Arthur Curry (Jason Momoa) is heir to the undersea throne of Atlantis. His mother (Nicole Kidman) fled her arranged marriage and had a son with a human lighthouse keeper. She retreated back into the ocean to prevent further harm to her shore side family. Arthur is approached by princess Meera (Amber Heard) to return to Atlantis and claim his birthright to the throne, currently occupied by Arthur’s half-brother, King Orm (Patrick Wilson). The reigning king is planning to unite the seven sea kingdoms to launch an attack against the surface-dwellers. Arthur must go back to the people who reportedly killed his mother and challenge his half-brother for supremacy. Along the way he’ll have to venture across the globe with Meera for a series of adventures to reclaim lost artifacts, while also dodging Black Manta (Yahya Abdul-Mateen II), a pirate gifted with underwater technology who swears vengeance against Arthur for letting his father die.

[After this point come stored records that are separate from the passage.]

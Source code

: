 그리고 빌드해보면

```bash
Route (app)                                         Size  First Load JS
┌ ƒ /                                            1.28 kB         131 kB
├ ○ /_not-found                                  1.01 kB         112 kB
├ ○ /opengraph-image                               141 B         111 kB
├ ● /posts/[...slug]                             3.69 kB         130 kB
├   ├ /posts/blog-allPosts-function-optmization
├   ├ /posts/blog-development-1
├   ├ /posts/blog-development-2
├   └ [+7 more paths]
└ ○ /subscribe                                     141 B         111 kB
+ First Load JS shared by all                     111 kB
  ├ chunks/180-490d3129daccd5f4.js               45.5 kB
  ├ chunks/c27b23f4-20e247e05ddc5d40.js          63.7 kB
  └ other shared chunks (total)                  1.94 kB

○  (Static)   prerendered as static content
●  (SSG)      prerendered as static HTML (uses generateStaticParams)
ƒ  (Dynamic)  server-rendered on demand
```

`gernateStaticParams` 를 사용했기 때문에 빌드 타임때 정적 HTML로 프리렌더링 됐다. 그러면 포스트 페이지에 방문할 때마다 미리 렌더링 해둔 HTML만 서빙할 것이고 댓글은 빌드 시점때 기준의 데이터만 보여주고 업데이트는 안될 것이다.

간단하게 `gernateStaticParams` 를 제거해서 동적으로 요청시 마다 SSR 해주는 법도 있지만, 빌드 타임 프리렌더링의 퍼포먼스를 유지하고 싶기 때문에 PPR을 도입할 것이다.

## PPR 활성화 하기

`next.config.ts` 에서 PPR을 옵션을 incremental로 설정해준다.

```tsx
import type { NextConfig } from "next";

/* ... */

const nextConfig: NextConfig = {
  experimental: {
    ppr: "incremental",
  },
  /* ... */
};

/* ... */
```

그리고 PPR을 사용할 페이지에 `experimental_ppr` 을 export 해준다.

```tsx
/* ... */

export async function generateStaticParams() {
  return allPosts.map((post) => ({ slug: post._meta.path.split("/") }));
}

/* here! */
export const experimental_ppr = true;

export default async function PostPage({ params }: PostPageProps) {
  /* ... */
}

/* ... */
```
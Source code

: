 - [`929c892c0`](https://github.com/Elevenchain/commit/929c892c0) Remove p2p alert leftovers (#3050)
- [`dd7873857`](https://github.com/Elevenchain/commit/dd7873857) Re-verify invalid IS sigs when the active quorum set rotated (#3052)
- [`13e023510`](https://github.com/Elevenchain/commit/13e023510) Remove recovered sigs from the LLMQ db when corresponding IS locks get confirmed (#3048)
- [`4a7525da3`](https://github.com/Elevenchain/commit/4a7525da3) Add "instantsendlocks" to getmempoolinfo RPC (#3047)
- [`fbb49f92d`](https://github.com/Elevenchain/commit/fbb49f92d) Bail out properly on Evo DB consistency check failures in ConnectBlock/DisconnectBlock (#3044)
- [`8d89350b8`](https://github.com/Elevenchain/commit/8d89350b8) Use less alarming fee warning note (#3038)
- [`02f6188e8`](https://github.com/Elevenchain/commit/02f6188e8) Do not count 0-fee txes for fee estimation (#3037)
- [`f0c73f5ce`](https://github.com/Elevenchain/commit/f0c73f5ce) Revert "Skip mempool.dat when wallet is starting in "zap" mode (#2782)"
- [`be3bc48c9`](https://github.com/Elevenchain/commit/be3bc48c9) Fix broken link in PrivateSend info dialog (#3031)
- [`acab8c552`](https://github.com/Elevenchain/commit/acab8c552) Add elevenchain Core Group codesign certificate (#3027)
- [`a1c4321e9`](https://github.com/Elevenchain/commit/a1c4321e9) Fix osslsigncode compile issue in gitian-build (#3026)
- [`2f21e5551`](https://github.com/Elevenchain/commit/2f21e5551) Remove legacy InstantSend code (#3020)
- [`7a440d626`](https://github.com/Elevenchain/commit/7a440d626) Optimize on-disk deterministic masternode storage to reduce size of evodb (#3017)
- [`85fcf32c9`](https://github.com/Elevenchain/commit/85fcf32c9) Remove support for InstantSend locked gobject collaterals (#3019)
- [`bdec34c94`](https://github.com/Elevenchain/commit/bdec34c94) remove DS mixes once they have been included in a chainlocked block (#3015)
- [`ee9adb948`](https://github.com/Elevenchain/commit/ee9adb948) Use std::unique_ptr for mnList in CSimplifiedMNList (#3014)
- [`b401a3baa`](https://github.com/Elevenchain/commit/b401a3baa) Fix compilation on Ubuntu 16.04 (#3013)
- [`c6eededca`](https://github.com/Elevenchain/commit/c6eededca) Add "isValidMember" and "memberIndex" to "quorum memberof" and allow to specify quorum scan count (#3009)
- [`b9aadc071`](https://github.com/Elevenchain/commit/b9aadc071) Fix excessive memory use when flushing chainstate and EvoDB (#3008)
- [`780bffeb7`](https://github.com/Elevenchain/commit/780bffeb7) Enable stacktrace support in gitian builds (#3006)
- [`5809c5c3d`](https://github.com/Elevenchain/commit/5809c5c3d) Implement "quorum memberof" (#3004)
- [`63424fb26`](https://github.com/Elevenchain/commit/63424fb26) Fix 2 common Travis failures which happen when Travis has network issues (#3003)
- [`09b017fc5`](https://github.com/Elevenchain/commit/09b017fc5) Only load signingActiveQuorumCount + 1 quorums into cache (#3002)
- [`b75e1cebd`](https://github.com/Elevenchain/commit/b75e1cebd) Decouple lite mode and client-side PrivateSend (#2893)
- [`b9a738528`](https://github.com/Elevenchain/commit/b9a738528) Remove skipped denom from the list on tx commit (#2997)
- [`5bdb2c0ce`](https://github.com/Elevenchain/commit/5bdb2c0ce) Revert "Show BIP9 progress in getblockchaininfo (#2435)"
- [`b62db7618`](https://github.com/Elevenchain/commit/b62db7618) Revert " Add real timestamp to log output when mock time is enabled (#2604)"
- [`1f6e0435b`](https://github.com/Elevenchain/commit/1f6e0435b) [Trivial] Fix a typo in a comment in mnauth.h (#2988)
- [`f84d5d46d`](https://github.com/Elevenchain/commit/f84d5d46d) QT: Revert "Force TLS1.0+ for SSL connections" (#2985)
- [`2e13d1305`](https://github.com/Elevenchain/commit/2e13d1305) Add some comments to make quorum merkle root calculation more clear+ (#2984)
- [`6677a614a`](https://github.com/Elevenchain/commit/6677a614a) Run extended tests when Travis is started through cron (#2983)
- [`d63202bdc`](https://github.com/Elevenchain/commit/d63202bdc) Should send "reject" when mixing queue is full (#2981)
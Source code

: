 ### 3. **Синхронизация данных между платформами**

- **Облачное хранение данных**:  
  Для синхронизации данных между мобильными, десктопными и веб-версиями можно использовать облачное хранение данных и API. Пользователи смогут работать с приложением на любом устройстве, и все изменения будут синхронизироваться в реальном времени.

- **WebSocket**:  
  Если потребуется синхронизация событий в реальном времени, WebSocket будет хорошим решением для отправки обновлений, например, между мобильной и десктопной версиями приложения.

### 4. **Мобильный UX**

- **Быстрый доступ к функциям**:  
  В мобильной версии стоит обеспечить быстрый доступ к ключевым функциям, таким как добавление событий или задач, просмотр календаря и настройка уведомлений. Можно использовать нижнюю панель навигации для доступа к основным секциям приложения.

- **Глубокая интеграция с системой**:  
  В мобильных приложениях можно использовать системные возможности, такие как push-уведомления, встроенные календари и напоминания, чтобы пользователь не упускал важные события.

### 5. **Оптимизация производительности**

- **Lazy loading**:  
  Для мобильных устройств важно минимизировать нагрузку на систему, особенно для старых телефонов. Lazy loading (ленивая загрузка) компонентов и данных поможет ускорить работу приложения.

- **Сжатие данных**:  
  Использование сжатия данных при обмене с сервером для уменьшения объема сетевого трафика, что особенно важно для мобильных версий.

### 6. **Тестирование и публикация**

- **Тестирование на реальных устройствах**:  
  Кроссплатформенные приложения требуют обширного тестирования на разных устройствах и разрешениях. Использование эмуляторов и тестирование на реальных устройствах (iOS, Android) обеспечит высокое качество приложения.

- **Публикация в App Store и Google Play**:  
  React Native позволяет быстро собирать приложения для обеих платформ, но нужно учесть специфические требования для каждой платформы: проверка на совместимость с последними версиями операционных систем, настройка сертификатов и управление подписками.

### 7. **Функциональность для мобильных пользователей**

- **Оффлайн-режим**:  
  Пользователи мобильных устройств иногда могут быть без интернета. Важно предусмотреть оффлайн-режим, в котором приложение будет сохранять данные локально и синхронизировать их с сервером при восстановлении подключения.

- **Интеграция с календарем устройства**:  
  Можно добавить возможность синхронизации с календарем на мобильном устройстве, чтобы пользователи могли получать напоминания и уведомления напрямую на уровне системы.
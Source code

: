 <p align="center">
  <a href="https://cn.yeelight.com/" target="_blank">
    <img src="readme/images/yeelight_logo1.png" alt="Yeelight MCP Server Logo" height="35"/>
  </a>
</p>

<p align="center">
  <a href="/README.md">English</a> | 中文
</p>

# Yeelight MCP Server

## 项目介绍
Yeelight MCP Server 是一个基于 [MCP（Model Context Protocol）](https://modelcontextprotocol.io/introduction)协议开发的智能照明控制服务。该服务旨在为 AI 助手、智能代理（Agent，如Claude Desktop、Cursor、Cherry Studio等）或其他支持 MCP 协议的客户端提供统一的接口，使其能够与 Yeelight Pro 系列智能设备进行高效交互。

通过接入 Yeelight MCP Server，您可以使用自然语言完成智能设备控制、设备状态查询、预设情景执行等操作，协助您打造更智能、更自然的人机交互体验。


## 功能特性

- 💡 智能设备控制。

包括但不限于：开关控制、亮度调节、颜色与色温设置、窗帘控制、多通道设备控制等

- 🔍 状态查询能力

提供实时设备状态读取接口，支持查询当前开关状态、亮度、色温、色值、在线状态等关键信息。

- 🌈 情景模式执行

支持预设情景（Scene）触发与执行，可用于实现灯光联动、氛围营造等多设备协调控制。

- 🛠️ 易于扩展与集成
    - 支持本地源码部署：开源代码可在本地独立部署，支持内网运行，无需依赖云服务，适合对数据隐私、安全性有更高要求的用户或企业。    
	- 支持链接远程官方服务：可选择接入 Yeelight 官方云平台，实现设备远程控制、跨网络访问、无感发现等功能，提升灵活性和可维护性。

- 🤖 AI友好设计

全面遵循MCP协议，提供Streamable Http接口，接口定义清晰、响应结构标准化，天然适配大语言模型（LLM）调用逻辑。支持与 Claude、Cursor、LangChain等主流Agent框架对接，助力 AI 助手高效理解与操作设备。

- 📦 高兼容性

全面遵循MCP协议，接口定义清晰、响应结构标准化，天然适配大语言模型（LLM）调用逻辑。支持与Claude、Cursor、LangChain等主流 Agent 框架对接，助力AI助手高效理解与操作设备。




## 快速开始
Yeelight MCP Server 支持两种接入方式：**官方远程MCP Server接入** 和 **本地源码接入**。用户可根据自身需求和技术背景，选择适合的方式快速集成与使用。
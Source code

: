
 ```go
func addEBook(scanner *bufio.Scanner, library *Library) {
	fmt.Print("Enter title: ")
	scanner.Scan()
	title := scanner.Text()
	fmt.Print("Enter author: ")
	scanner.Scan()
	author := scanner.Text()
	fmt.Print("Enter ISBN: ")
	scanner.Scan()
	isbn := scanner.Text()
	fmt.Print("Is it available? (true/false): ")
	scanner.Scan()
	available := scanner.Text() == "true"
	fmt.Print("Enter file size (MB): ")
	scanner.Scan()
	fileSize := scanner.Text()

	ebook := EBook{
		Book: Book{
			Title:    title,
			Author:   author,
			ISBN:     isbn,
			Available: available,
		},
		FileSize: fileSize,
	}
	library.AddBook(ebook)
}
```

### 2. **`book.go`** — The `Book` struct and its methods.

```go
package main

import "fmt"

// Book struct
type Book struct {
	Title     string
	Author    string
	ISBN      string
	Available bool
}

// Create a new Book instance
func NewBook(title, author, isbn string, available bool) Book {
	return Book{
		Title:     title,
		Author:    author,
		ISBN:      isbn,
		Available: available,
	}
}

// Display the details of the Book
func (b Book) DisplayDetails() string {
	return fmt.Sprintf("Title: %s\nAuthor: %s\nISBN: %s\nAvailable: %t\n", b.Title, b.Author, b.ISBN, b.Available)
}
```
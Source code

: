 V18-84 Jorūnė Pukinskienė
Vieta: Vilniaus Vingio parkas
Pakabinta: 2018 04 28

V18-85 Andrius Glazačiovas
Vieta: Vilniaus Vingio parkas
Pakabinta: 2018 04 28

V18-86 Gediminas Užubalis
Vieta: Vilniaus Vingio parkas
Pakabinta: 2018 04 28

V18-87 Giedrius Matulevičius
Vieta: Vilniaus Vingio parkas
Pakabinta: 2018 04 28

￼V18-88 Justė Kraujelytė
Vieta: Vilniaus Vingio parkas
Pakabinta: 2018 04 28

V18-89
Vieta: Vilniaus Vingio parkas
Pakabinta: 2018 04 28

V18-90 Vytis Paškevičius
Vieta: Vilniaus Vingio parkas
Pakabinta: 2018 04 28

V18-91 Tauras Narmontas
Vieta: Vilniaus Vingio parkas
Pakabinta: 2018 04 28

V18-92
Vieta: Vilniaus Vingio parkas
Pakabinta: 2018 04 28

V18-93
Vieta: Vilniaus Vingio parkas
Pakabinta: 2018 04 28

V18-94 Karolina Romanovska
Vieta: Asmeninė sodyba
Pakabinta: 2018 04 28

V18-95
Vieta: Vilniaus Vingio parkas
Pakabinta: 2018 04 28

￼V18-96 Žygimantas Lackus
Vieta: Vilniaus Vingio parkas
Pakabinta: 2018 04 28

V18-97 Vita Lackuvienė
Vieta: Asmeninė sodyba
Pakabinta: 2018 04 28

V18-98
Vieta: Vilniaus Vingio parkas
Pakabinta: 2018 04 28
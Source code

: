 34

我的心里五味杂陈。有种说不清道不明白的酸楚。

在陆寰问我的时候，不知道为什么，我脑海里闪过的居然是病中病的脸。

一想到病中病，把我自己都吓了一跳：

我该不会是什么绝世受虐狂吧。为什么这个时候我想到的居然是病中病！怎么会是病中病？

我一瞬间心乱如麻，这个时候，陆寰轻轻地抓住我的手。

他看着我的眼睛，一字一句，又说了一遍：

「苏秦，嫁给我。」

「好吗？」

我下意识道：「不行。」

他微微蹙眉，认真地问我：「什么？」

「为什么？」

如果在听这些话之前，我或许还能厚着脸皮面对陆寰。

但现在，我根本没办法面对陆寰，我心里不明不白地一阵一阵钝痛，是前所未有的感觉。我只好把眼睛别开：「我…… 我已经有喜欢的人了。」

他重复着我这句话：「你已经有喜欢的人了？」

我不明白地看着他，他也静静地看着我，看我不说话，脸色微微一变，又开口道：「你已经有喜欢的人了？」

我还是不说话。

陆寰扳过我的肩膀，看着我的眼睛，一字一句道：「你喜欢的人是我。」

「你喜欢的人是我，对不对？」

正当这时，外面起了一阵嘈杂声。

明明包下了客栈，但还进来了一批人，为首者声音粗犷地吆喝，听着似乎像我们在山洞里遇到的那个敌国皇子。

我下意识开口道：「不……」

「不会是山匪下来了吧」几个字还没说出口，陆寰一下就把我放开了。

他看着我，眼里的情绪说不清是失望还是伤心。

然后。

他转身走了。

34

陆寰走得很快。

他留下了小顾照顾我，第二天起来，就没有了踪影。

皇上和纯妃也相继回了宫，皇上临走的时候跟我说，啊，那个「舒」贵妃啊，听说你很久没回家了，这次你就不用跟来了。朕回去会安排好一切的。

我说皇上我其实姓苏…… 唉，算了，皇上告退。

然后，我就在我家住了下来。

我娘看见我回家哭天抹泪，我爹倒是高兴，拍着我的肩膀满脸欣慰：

Make no mistake, there is definitely a ceiling capped for Aquaman. The characterization is pretty standard stuff with little added nuance. It’s a dash of Chosen One destined to bridge communities, a dash of Prodigal Son outcast trying to make amends and duty, and there’s the general pledged vengeance that reappears again and again for motivation. The plot is reminiscent of a video game, structured so that Arthur and Meera have to travel from one stage to another, finding an important artifact and then going to the next stage. Sometimes there are mini-bosses at these various video game stages. The antagonists are acceptable but without much in the way of depth or charisma. You might even find yourself agreeing with King Orm as far as his pre-emptive strike over mankind (the latent racism of “half-breeds” maybe not as much). The leads are also given little. Momoa (Justice League) is a naturally charismatic actor but his range is limited; he basically has two modes, off and on. This might have been one reason why the screenplay resolves to merely push him toward his “call to action,” which I thought was his Justice League arc. Still he’s an affable and handsome presence even with lesser material. Heard (London Fields) is struggling to find her character’s place in the story. She’s a romantic interest, quest cohort, and there are attempts to push through more feminist agency but it’s too murky. It feels like she’s trapped by her character and her giant Halloween store red wig. If you cannot get over these deficits, it’s going to feel like a relentless 143-minute video game.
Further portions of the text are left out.